What is required: Among the lines below, some may hold the word "autoprefixer"; state how many do, giving only the number.

Collected data

·····

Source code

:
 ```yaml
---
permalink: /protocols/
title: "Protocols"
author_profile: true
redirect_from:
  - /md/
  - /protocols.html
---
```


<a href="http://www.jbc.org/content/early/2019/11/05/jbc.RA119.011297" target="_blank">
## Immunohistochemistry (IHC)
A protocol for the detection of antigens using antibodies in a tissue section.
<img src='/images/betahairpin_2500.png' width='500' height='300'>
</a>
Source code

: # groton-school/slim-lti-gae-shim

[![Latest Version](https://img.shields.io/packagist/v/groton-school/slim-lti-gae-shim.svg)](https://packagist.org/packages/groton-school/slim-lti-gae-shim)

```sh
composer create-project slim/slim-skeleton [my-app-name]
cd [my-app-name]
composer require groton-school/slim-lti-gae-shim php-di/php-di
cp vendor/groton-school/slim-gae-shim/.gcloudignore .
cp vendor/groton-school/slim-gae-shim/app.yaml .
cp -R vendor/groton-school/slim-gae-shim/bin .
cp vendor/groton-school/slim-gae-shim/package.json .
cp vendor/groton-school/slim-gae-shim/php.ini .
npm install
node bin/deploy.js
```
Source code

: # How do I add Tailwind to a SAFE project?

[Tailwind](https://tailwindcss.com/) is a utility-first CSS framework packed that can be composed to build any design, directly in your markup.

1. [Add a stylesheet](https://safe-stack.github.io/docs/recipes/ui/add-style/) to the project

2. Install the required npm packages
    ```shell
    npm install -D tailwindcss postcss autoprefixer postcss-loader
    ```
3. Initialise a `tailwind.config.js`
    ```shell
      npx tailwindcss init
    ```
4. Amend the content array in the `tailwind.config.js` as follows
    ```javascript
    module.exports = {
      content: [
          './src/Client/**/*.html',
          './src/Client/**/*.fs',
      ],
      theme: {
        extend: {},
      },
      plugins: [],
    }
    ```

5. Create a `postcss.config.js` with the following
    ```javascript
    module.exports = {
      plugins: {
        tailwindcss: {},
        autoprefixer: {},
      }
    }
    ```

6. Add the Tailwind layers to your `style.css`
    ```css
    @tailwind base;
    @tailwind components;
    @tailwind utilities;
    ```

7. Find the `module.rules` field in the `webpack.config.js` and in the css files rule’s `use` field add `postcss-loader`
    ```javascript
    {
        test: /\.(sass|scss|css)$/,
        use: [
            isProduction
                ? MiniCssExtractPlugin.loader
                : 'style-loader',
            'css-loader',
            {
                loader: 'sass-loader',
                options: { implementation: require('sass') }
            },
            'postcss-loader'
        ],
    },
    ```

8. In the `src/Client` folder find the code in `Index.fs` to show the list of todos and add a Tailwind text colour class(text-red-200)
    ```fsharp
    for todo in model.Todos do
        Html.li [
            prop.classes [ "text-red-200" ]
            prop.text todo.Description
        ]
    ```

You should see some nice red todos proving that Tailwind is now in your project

·····

Task response: 2